Like many aspiring writers, I have a tendency to overwrite and over-think. It’s eating at me even now, urging me to spin this sentence into something greater than it is. Overbearing vocabulary and over-complicated phrasing all comes from this monster that lives inside my head.
So how do you defeat this monster and write something worthwhile?
When I was writing The Entrepreneurial Evolution, I spent a lot of time talking about how important it is to reel in your ego. Ego is what stops us from putting in the work and taking the risks our businesses need to blossom, and it’s what sustains this monster in my head, too. Slaying this beast was just a matter of taking my own advice and removing my ego from the process.
Here’s how I did it:
Like a butcher breaking down a piece of meat, I had to lay my work out on the table before I could cut away the fat. Partly to get past that first intimidating empty page, I would start every session with a kind of freeform writing. For the first 45-90 minutes of my work period, I would embrace all of my pretentious impulses. My goal was to bleed my vocabulary dry and exhaust every bit of wit I had at my disposal.

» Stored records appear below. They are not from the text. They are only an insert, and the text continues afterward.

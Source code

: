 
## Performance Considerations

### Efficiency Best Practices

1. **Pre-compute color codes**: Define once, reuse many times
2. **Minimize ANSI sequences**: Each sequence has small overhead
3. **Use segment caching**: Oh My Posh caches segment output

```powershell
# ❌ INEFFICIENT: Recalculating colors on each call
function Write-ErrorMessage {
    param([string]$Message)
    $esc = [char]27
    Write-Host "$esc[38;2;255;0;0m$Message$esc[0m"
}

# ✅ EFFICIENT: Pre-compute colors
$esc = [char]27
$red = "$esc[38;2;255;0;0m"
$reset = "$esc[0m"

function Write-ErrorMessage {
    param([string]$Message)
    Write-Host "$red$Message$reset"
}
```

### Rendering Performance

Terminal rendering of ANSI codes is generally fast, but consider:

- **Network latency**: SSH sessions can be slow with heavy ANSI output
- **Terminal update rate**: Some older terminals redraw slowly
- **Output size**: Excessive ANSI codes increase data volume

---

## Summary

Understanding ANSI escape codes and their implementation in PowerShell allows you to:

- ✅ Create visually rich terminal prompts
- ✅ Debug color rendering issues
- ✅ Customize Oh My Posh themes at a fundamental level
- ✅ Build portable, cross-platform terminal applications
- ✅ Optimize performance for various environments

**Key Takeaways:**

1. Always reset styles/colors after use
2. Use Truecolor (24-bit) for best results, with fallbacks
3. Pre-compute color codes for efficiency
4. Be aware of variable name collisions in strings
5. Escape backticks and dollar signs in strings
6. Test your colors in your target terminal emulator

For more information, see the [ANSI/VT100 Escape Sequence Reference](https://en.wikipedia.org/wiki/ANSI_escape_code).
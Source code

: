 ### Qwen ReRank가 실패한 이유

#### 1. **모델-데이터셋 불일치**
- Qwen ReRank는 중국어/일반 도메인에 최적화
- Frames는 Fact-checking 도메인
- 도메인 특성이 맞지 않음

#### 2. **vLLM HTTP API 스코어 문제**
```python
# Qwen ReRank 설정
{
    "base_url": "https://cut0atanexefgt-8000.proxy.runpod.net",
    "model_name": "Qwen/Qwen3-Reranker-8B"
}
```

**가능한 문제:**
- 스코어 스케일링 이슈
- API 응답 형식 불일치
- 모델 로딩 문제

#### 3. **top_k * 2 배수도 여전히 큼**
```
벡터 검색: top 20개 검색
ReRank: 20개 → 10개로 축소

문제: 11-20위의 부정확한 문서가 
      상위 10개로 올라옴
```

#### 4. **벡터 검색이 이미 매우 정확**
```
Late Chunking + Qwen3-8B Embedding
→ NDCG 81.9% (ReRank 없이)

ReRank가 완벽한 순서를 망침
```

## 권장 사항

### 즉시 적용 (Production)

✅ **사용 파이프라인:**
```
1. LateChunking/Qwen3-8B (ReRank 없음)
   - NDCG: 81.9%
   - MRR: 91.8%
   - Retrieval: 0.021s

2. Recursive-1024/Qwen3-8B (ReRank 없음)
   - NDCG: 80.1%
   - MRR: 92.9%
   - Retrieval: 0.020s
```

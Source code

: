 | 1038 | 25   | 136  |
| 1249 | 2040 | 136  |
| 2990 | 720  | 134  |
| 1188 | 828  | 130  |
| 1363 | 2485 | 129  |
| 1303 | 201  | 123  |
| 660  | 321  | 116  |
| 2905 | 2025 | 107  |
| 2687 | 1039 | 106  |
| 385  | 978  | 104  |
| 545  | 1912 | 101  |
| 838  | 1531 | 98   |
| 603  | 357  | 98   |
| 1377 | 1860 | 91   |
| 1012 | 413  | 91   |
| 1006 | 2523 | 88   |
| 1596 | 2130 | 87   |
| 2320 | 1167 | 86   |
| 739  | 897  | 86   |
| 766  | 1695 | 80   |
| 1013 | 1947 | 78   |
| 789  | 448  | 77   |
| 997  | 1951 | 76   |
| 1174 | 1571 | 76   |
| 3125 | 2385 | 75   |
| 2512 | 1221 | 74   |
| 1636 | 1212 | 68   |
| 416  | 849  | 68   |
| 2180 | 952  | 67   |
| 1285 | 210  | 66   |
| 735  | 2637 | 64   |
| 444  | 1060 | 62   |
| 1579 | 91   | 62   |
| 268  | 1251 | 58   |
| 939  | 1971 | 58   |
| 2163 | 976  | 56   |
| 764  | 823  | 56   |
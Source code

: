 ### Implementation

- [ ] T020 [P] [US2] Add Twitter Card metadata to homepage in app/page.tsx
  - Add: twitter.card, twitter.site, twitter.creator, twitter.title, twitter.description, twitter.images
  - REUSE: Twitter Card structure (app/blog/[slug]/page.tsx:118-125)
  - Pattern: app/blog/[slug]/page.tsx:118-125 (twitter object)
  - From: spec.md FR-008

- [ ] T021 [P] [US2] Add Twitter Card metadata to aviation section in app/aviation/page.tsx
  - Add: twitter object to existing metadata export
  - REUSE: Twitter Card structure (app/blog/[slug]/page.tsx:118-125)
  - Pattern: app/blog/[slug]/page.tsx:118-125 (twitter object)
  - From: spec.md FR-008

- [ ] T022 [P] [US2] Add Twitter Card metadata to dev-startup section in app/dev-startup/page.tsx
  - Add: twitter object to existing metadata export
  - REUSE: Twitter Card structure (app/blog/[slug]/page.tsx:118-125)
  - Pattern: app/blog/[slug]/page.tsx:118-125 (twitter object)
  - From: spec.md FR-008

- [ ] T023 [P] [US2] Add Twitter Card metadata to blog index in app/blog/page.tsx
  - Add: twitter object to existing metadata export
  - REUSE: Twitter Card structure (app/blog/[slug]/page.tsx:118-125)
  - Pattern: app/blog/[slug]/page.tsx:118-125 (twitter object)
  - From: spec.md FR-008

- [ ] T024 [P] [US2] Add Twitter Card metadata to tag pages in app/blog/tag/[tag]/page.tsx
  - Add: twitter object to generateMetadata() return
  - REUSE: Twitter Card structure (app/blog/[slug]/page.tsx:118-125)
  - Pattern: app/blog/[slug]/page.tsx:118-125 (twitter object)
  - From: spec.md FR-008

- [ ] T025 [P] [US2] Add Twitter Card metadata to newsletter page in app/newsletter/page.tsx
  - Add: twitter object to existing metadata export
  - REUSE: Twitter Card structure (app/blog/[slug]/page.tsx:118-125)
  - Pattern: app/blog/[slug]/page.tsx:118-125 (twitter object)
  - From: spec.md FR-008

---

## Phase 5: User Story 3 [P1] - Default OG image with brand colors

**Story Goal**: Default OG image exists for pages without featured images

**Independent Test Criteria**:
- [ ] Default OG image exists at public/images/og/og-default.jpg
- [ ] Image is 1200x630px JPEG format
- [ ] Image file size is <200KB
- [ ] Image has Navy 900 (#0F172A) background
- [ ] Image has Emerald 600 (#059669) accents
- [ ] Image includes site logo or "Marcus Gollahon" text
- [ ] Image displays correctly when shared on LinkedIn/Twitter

Once I’d let the beast run wild, I was ready to bring it down. The moment I got back from my office chair break, I’d launch into a round of ruthless editing. I’d approach the draft with the exact opposite intentions I had during the first attempt.
For session two, my goal was to “dumb things down,” cut away the fluff, and simplify wherever possible. Did I use two sentences to say something that could have been expressed in one? Were there any fancy words or punctuation I could afford to lose? Where could I make the passive tense active? Where was my writing trying to draw attention to its own cleverness?
The amount of shrinkage my drafts experienced would put George Constanza to shame. When you’re trying to be clear and concise, it’s not uncommon to see a 1000+ word post cut down to a fraction of the size. Try it: the readers, editors, and publishers will all be grateful, and you’ll be able to cram more valuable content into your work.
So what’s the bottom-line lesson here? As I say in The Entrepreneurial Evolution: put your ego aside and make the move, whether that move is launching a business or putting pen to paper.